The party is hamstrung by its own role in promoting an ideology that threatens the Western way of life.

[…]  But the biggest error goes way beyond banking. You see it in the Civil Service, major corporations, universities, the National Trust, museums, mainstream churches, theatre, NGOs, regulators, the media, and many more. Even the RAF wears its Stonewall badge with pride. The error is the belief – or, in some cases, the pretence – that all this stuff is not political.

It is intensely political (though not necessarily party political). Mixed with the ideology, it is true, one can find admirable elements of ordinary goodwill – encouraging ethnic minority employees, for example, or more consideration for the needs of women with children in the workplace. But the woke movement as a whole is a determined assault on the Western way of doing things.

Organisations like Black Lives Matter promote the idea that white people are automatically bad. Templates about identifying and reporting racism get established officially in universities. These attempt to crush free speech by defining offence as one person’s perception. They often redefine racism as something of which only white people can be guilty.

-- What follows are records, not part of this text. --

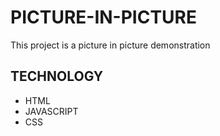 # PICTURE-IN-PICTURE 
This project is a picture in picture demonstration 

## TECHNOLOGY
* HTML
* JAVASCRIPT
* CSS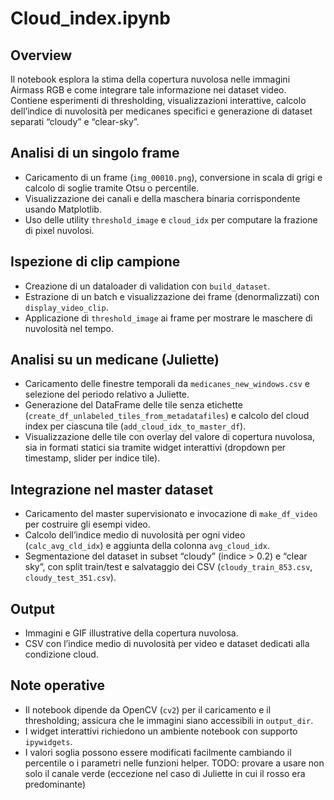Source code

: # Cloud_index.ipynb

## Overview
Il notebook esplora la stima della copertura nuvolosa nelle immagini Airmass RGB e come integrare tale informazione nei dataset video. Contiene esperimenti di thresholding, visualizzazioni interattive, calcolo dell’indice di nuvolosità per medicanes specifici e generazione di dataset separati “cloudy” e “clear-sky”.

## Analisi di un singolo frame
- Caricamento di un frame (`img_00010.png`), conversione in scala di grigi e calcolo di soglie tramite Otsu o percentile.
- Visualizzazione dei canali e della maschera binaria corrispondente usando Matplotlib.
- Uso delle utility `threshold_image` e `cloud_idx` per computare la frazione di pixel nuvolosi.

## Ispezione di clip campione
- Creazione di un dataloader di validation con `build_dataset`.
- Estrazione di un batch e visualizzazione dei frame (denormalizzati) con `display_video_clip`.
- Applicazione di `threshold_image` ai frame per mostrare le maschere di nuvolosità nel tempo.

## Analisi su un medicane (Juliette)
- Caricamento delle finestre temporali da `medicanes_new_windows.csv` e selezione del periodo relativo a Juliette.
- Generazione del DataFrame delle tile senza etichette (`create_df_unlabeled_tiles_from_metadatafiles`) e calcolo del cloud index per ciascuna tile (`add_cloud_idx_to_master_df`).
- Visualizzazione delle tile con overlay del valore di copertura nuvolosa, sia in formati statici sia tramite widget interattivi (dropdown per timestamp, slider per indice tile).

## Integrazione nel master dataset
- Caricamento del master supervisionato e invocazione di `make_df_video` per costruire gli esempi video.
- Calcolo dell’indice medio di nuvolosità per ogni video (`calc_avg_cld_idx`) e aggiunta della colonna `avg_cloud_idx`.
- Segmentazione del dataset in subset “cloudy” (indice > 0.2) e “clear sky”, con split train/test e salvataggio dei CSV (`cloudy_train_853.csv`, `cloudy_test_351.csv`).

## Output
- Immagini e GIF illustrative della copertura nuvolosa.
- CSV con l’indice medio di nuvolosità per video e dataset dedicati alla condizione cloud.

## Note operative
- Il notebook dipende da OpenCV (`cv2`) per il caricamento e il thresholding; assicura che le immagini siano accessibili in `output_dir`.
- I widget interattivi richiedono un ambiente notebook con supporto `ipywidgets`.
- I valori soglia possono essere modificati facilmente cambiando il percentile o i parametri nelle funzioni helper.
TODO: provare a usare non solo il canale verde (eccezione nel caso di Juliette in cui il rosso era predominante)
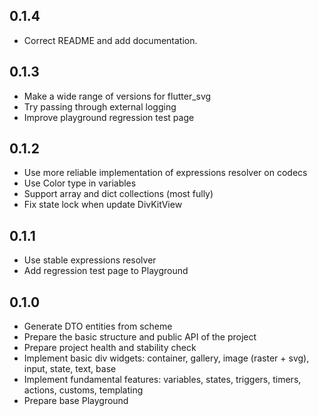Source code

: ## 0.1.4
* Correct README and add documentation.

## 0.1.3
* Make a wide range of versions for flutter_svg
* Try passing through external logging
* Improve playground regression test page

## 0.1.2
* Use more reliable implementation of expressions resolver on codecs
* Use Color type in variables
* Support array and dict collections (most fully)
* Fix state lock when update DivKitView

## 0.1.1
* Use stable expressions resolver
* Add regression test page to Playground

## 0.1.0
* Generate DTO entities from scheme
* Prepare the basic structure and public API of the project
* Prepare project health and stability check 
* Implement basic div widgets: container, gallery, image (raster + svg), input, state, text, base
* Implement fundamental features: variables, states, triggers, timers, actions, customs, templating
* Prepare base Playground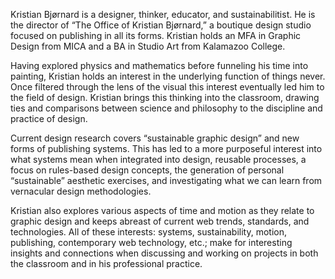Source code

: Kristian Bjørnard is a designer, thinker, educator, and sustainabilitist. He is the director of “The Office of Kristian Bjørnard,” a boutique design studio focused on publishing in all its forms. Kristian holds an MFA in Graphic Design from MICA and a BA in Studio Art from Kalamazoo College. 

Having explored physics and mathematics before funneling his time into painting, Kristian holds an interest in the underlying function of things never. Once filtered through the lens of the visual this interest eventually led him to the field of design. Kristian brings this thinking into the classroom, drawing ties and comparisons between science and philosophy to the discipline and practice of design.

Current design research covers “sustainable graphic design” and new forms of publishing systems. This has led to a more purposeful interest into what systems mean when integrated into design, reusable processes, a focus on rules-based design concepts, the generation of personal “sustainable” aesthetic exercises, and investigating what we can learn from vernacular design methodologies. 

Kristian also explores various aspects of time and motion as they relate to graphic design and keeps abreast of current web trends, standards, and technologies. All of these interests: systems, sustainability, motion, publishing, contemporary web technology, etc.; make for interesting insights and connections when discussing and working on projects in both the classroom and in his professional practice.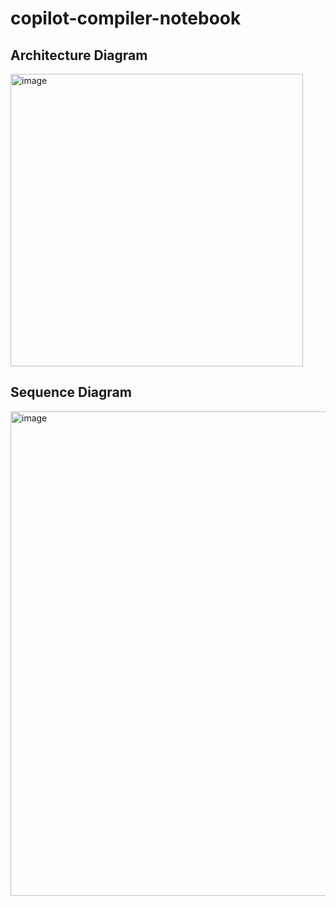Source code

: # copilot-compiler-notebook
## Architecture Diagram
<img width="468" alt="image" src="https://github.com/user-attachments/assets/87e04631-88c2-403b-a2c3-fa3125cb0c31">

## Sequence Diagram
<img width="775" alt="image" src="https://github.com/user-attachments/assets/5cf245a5-7103-4dd9-b8ac-efe3a1d72a5b">


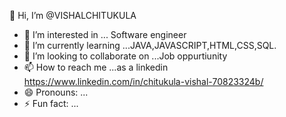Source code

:  👋 Hi, I’m @VISHALCHITUKULA
- 👀 I’m interested in ... Software engineer
- 🌱 I’m currently learning ...JAVA,JAVASCRIPT,HTML,CSS,SQL.
- 💞️ I’m looking to collaborate on ...Job oppurtiunity
- 📫 How to reach me ...as a linkedin https://www.linkedin.com/in/chitukula-vishal-70823324b/
- 😄 Pronouns: ...
- ⚡ Fun fact: ...

<!---
VISHALCHITUKULA/VISHALCHITUKULA is a ✨ special ✨ repository because its `README.md` (this file) appears on your GitHub profile.
You can click the Preview link to take a look at your changes.
--->
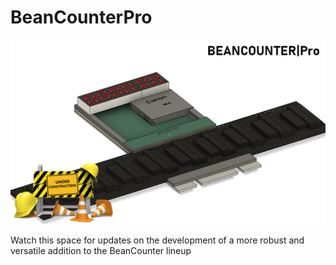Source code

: # BeanCounterPro

![](https://github.com/NPoole/BeanCounterPro/blob/main/BCSOptical%20v11.png?raw=true)

Watch this space for updates on the development of a more robust and versatile addition to the BeanCounter lineup
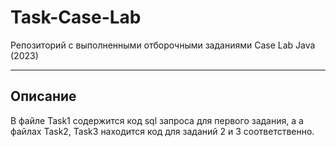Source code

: # Task-Case-Lab
Репозиторий с выполненными отборочными заданиями Case Lab Java (2023) 
____
## Описание
В файле Task1 содержится код sql запроса для первого задания, а а файлах Task2, Task3 находится код для заданий 2 и 3 соответственно.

Curriculums are replaced and statues removed because they are “colonial”. The operations of Stonewall cause fear among many women who feel the very definition of their sex is being undermined. Climate pledges required by many large corporations arise from a green world-view which is fiercely anti-capitalist. There are growing attempts to prevent investment in oil, gas and defence equipment.

Any employer who recruits diversity, inclusion or sustainability officers should realise such people often see it as a point of principle to bite the hand that feeds them. They are there, after all, to find fault, not to serve the customer.

Broadly speaking, these trends are unpopular with the general public. Most people want fairness, but resent being made to take the knee, both literally and metaphorically, to doctrines hostile to their country, their culture and their prosperity. The more they find out about what is going on, the less they like it.

As the next general election approaches, the parties debate internally how to address these questions.